Problem description:
Using the data that follows, return exactly the lines from the one that contains "to current point." through the one that contains "Quóniam ira in", ends included.

Extracted data:
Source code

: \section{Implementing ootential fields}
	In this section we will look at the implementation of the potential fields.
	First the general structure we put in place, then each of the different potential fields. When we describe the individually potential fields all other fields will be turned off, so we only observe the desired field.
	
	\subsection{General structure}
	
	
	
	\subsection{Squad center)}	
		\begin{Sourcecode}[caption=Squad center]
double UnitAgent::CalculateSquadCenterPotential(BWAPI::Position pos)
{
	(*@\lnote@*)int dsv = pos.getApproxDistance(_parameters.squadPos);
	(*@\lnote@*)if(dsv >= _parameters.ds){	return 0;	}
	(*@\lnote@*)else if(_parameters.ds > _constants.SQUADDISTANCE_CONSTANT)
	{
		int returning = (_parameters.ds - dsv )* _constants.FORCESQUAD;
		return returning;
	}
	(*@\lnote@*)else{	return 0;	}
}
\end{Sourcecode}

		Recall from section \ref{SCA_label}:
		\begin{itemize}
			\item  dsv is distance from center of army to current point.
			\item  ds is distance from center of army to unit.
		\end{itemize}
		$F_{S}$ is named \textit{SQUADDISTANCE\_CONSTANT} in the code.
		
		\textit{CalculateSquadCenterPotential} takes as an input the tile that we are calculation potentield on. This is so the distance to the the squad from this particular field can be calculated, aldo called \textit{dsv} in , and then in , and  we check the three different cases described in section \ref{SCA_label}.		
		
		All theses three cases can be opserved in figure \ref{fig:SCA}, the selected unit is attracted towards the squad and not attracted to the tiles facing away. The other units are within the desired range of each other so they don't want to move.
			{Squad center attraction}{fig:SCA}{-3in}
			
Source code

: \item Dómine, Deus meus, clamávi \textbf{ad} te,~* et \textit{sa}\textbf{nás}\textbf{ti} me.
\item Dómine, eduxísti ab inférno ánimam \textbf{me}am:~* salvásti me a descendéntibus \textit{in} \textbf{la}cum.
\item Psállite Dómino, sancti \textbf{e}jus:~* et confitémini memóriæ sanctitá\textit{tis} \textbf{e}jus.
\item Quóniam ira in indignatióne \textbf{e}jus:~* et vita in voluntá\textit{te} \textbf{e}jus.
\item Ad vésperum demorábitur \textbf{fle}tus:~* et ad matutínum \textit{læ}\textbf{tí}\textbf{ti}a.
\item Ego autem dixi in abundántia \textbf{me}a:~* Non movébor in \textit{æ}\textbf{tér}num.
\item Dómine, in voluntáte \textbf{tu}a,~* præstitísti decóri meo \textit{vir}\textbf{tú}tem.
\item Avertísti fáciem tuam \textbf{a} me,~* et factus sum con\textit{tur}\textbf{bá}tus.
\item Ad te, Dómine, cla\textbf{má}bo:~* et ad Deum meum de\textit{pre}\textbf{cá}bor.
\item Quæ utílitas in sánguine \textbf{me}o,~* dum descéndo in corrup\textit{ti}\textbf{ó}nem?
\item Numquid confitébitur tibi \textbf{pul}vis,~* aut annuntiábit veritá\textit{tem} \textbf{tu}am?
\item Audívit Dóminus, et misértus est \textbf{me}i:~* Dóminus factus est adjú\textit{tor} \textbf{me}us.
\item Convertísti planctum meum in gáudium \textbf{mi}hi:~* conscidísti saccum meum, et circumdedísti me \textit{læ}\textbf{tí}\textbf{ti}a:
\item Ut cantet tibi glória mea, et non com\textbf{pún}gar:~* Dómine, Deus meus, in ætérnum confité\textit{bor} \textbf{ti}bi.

Task answer:
			\item  dsv is distance from center of army to current point.
			\item  ds is distance from center of army to unit.
		\end{itemize}
		$F_{S}$ is named \textit{SQUADDISTANCE\_CONSTANT} in the code.
		
		\textit{CalculateSquadCenterPotential} takes as an input the tile that we are calculation potentield on. This is so the distance to the the squad from this particular field can be calculated, aldo called \textit{dsv} in , and then in , and  we check the three different cases described in section \ref{SCA_label}.		
		
		All theses three cases can be opserved in figure \ref{fig:SCA}, the selected unit is attracted towards the squad and not attracted to the tiles facing away. The other units are within the desired range of each other so they don't want to move.
			{Squad center attraction}{fig:SCA}{-3in}
			
Source code

: \item Dómine, Deus meus, clamávi \textbf{ad} te,~* et \textit{sa}\textbf{nás}\textbf{ti} me.
\item Dómine, eduxísti ab inférno ánimam \textbf{me}am:~* salvásti me a descendéntibus \textit{in} \textbf{la}cum.
\item Psállite Dómino, sancti \textbf{e}jus:~* et confitémini memóriæ sanctitá\textit{tis} \textbf{e}jus.
\item Quóniam ira in indignatióne \textbf{e}jus:~* et vita in voluntá\textit{te} \textbf{e}jus.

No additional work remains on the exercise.